To do
Tally the lines below that contain the word "Development". Only the number should be returned.

══ Data for review

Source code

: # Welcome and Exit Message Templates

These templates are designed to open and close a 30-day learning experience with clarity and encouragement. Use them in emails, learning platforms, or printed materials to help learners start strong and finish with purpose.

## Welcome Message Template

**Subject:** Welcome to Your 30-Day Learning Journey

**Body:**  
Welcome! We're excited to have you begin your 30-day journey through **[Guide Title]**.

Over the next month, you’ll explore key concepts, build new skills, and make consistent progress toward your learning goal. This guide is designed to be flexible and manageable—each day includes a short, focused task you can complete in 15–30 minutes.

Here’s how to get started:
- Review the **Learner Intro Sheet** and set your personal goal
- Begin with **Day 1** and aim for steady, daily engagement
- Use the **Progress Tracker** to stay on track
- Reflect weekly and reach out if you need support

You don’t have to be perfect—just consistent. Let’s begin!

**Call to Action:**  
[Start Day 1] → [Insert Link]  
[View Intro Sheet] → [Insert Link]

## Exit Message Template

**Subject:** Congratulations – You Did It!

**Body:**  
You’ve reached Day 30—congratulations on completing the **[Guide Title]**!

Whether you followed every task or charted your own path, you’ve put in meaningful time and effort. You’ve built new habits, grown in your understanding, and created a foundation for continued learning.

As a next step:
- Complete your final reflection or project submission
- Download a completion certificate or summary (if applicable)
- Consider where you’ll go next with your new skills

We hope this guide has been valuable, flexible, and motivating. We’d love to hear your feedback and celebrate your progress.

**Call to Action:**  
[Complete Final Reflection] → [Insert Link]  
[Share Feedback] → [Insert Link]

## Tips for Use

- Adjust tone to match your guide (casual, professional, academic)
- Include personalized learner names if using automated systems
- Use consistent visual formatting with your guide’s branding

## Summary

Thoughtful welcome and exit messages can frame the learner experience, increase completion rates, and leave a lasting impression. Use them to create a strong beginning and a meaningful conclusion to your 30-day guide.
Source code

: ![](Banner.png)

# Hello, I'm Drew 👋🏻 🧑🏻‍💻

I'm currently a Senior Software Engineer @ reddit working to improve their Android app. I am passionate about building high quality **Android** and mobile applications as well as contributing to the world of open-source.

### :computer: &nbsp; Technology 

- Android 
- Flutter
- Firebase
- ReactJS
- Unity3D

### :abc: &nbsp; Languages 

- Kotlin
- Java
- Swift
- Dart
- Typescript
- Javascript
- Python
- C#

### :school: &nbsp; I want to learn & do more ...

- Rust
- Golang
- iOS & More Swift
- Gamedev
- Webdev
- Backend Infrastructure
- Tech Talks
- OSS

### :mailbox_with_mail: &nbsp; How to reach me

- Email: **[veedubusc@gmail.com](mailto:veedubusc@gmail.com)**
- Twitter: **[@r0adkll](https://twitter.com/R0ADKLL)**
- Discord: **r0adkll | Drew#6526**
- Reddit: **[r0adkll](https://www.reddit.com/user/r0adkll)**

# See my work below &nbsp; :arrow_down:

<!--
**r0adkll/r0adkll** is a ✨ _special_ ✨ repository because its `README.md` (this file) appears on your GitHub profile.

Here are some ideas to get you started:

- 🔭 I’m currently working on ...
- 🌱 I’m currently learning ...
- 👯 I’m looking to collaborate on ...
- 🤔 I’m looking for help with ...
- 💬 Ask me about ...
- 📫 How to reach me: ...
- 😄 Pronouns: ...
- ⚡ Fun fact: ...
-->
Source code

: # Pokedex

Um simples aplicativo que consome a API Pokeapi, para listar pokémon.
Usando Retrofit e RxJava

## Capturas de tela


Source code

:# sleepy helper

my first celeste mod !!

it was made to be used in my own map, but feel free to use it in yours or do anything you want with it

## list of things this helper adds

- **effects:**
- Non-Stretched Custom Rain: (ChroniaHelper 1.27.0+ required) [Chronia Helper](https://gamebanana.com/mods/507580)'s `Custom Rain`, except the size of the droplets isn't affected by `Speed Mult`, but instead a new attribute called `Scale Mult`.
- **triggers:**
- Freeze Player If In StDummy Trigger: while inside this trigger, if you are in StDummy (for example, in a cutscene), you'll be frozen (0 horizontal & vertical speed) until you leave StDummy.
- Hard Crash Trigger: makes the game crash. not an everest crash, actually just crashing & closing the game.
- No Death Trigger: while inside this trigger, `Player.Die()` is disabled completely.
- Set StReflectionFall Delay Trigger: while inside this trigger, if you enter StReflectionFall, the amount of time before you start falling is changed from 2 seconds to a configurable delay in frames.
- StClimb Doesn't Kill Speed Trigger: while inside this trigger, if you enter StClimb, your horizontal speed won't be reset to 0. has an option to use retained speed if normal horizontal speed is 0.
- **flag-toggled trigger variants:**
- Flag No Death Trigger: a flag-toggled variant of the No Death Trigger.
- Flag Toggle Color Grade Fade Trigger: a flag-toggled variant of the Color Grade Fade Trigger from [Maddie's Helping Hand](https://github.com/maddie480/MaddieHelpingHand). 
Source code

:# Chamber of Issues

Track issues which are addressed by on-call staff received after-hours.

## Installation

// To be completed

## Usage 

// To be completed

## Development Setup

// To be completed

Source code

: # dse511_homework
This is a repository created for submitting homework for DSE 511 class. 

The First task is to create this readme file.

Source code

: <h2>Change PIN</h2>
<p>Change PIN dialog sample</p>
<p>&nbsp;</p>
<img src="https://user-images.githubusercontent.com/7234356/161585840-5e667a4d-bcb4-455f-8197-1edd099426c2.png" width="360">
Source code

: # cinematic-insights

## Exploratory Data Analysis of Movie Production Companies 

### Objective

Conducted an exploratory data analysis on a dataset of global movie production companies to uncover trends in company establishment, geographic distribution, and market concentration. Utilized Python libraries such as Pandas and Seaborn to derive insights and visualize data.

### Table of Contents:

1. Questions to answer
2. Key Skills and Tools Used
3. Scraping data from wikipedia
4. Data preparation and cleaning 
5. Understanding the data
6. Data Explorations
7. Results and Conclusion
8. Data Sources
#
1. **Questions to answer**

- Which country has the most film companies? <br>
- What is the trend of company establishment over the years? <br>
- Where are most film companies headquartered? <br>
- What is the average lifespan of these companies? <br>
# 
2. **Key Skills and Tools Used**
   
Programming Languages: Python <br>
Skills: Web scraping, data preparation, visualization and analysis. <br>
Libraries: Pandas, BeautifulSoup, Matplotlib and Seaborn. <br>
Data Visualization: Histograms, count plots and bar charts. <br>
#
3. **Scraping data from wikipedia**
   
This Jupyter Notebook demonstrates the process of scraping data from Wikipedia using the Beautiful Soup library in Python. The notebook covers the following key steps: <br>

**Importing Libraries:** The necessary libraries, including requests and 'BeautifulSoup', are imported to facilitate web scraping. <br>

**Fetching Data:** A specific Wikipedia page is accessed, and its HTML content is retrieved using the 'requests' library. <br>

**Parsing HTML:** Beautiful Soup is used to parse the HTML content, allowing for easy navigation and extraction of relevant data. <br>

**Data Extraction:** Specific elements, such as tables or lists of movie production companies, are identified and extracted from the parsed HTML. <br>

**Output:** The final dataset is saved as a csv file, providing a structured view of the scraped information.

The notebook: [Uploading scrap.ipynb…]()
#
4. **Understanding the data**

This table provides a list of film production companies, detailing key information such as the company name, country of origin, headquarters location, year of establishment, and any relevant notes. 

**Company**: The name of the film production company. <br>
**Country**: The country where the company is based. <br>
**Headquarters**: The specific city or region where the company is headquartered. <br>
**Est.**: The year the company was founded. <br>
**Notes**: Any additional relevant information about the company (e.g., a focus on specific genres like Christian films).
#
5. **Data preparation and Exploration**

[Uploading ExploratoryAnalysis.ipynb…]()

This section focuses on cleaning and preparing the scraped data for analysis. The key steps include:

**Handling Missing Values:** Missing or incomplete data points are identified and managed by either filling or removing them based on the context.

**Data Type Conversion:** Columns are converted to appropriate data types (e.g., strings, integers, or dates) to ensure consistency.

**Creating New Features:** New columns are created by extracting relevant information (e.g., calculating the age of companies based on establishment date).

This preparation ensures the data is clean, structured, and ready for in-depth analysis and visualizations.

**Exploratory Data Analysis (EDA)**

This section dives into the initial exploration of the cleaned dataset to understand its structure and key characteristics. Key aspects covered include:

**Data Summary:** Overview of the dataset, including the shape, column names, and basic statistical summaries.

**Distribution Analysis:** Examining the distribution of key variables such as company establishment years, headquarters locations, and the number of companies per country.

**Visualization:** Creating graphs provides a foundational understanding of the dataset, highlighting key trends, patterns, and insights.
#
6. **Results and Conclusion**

════
══ Data for review

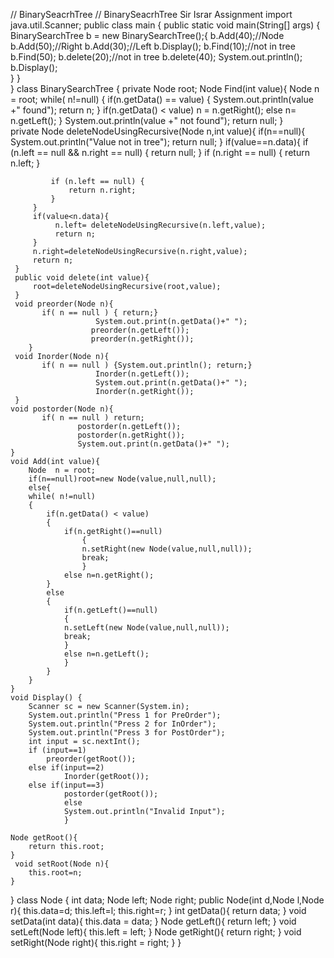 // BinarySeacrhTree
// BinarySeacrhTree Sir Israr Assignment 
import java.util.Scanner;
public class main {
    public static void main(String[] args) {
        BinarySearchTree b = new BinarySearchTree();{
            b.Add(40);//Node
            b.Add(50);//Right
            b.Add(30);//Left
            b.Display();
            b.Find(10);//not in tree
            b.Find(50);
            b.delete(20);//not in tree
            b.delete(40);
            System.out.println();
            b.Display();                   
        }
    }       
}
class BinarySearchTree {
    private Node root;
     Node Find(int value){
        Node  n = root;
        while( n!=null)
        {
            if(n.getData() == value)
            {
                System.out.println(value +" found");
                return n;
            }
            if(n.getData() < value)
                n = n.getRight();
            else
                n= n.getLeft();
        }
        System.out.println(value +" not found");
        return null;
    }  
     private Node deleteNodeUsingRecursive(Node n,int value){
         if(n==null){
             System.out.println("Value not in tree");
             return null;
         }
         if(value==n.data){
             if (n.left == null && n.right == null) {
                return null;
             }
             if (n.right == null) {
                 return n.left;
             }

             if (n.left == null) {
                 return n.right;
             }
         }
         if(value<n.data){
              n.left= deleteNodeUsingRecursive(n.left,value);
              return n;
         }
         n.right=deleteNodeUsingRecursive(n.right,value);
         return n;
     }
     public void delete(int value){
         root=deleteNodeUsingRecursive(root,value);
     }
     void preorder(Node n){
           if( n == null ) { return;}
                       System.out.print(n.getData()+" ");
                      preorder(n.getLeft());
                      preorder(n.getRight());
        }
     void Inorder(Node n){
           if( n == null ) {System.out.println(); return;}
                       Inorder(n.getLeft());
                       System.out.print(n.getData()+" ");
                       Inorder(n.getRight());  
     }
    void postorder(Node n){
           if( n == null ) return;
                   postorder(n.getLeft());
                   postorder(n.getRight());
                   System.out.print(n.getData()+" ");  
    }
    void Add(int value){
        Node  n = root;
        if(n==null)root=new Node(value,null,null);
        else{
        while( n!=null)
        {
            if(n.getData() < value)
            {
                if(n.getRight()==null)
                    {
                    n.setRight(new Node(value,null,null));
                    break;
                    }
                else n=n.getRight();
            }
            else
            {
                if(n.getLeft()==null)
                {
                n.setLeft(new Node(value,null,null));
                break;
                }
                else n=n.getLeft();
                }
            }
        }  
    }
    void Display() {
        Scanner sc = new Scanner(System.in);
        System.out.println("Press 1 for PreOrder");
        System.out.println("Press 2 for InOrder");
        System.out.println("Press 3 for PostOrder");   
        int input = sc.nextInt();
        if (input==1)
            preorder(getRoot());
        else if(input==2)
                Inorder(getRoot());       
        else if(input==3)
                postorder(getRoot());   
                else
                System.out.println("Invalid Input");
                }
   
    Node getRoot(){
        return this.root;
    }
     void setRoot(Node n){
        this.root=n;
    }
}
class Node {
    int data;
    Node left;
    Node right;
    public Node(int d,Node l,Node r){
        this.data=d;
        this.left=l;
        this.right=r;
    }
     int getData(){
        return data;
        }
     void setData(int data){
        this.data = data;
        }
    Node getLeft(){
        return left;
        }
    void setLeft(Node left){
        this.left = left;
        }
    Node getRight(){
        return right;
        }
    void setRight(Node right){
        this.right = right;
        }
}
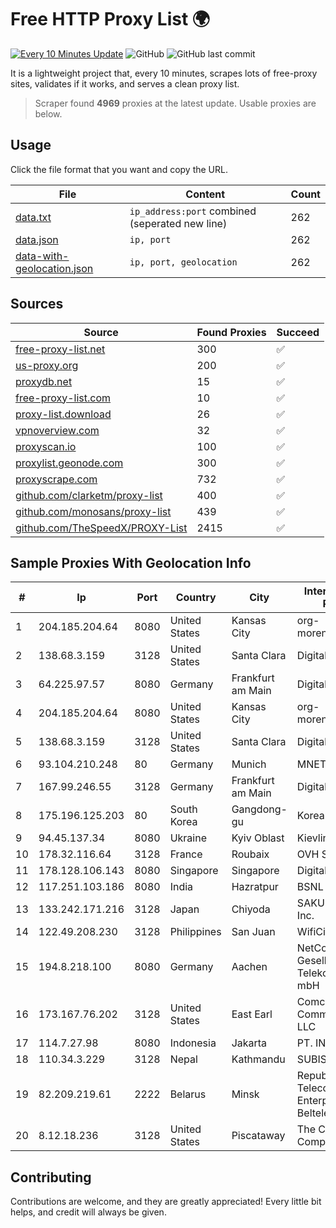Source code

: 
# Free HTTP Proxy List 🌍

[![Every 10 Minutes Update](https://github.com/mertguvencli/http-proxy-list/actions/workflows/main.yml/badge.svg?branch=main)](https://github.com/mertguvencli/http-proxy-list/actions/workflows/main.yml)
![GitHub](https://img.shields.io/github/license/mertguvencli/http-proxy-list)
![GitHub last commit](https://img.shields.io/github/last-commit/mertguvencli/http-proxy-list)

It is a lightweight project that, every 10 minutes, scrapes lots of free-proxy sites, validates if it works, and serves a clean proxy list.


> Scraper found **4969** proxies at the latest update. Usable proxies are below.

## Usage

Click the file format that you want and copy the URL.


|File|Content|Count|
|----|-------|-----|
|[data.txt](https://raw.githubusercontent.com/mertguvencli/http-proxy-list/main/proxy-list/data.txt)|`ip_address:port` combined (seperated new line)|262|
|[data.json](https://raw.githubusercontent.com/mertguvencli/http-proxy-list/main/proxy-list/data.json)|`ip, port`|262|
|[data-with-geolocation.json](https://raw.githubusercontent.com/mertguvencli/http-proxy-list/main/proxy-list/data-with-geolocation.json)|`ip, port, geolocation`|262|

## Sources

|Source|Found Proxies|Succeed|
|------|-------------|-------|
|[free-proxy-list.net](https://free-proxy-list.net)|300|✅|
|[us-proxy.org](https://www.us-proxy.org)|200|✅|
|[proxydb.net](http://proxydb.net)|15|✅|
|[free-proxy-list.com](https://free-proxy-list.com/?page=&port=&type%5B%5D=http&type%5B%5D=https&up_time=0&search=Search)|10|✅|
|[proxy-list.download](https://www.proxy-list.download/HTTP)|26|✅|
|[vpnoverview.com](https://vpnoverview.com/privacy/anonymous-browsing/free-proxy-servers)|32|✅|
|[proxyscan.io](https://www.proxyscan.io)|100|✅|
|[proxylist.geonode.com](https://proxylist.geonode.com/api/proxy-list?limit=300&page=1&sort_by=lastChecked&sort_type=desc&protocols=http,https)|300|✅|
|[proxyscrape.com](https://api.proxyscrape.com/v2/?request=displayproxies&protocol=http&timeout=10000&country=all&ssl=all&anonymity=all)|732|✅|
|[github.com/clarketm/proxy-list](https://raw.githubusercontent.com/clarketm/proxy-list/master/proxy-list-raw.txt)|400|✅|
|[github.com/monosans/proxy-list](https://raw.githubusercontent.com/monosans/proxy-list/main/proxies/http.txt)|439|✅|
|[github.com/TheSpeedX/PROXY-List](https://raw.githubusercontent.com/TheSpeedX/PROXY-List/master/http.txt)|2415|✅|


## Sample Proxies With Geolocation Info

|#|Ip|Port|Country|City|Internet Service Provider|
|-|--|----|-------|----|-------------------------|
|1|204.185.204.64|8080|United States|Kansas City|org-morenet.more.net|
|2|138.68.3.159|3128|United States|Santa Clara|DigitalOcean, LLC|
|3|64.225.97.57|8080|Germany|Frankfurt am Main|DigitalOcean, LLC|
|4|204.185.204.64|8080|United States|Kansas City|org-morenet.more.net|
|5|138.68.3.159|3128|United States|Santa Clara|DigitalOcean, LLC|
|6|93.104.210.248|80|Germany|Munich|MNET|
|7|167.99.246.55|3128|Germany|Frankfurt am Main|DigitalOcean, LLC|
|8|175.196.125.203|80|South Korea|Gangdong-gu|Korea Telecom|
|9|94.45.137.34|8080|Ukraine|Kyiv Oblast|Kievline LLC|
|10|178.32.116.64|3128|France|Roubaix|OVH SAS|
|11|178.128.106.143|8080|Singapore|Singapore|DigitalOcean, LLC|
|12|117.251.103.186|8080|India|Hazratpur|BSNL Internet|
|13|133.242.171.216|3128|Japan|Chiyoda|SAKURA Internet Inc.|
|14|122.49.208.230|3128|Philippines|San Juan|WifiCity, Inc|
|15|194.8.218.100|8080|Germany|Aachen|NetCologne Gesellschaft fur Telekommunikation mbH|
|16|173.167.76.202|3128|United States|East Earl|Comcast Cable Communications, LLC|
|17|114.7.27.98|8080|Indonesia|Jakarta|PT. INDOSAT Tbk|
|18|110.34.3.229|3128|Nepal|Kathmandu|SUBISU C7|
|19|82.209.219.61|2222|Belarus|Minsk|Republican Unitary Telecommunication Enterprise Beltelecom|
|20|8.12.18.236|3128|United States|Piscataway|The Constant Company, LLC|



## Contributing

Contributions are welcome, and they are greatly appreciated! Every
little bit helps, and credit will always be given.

════
══ Data for review

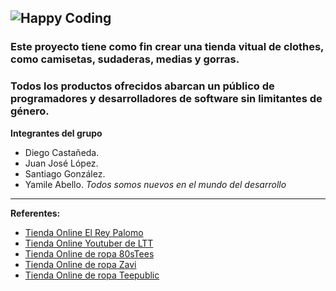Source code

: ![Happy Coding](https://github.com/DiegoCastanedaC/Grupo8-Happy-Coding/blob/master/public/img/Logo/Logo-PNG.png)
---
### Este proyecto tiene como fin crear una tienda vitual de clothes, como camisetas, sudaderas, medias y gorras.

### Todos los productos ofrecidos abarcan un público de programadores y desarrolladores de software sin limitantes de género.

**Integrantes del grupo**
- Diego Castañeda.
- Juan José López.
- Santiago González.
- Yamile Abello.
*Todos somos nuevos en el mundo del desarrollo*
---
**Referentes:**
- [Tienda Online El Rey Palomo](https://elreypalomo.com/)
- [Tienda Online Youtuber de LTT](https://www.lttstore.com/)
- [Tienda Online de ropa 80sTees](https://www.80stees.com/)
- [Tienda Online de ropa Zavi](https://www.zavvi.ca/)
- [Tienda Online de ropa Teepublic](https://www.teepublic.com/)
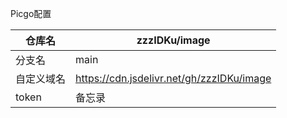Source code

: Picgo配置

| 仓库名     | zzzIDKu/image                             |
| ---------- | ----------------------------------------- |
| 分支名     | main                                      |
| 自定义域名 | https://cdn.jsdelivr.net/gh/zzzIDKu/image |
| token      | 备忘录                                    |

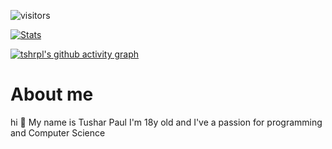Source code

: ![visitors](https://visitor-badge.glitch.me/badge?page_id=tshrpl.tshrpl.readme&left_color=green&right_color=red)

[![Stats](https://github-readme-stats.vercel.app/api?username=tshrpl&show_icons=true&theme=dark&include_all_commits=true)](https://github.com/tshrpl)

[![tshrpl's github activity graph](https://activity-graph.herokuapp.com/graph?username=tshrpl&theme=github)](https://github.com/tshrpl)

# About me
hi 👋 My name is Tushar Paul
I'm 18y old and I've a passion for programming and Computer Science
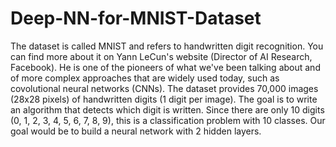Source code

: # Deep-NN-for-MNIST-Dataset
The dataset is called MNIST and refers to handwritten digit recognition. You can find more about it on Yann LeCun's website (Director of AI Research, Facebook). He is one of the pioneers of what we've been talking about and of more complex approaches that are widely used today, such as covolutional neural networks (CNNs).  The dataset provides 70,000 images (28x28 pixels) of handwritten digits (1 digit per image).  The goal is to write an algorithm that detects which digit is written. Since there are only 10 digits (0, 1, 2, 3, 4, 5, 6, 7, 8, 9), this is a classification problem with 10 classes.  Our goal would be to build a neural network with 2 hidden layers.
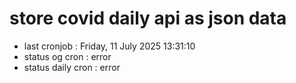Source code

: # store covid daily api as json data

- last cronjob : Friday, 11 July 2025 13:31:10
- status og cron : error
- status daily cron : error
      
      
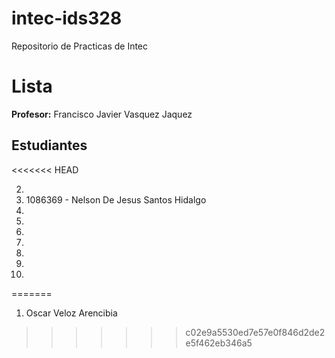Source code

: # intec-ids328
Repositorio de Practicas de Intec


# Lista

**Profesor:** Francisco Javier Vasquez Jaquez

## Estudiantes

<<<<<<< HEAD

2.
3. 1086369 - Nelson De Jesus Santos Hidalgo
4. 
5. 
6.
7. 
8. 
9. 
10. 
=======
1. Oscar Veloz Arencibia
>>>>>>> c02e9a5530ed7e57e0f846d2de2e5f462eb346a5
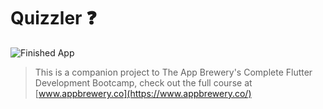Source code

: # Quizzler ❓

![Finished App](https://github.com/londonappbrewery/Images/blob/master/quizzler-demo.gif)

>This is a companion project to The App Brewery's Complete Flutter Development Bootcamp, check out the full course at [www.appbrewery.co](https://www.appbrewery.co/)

════

Response area
2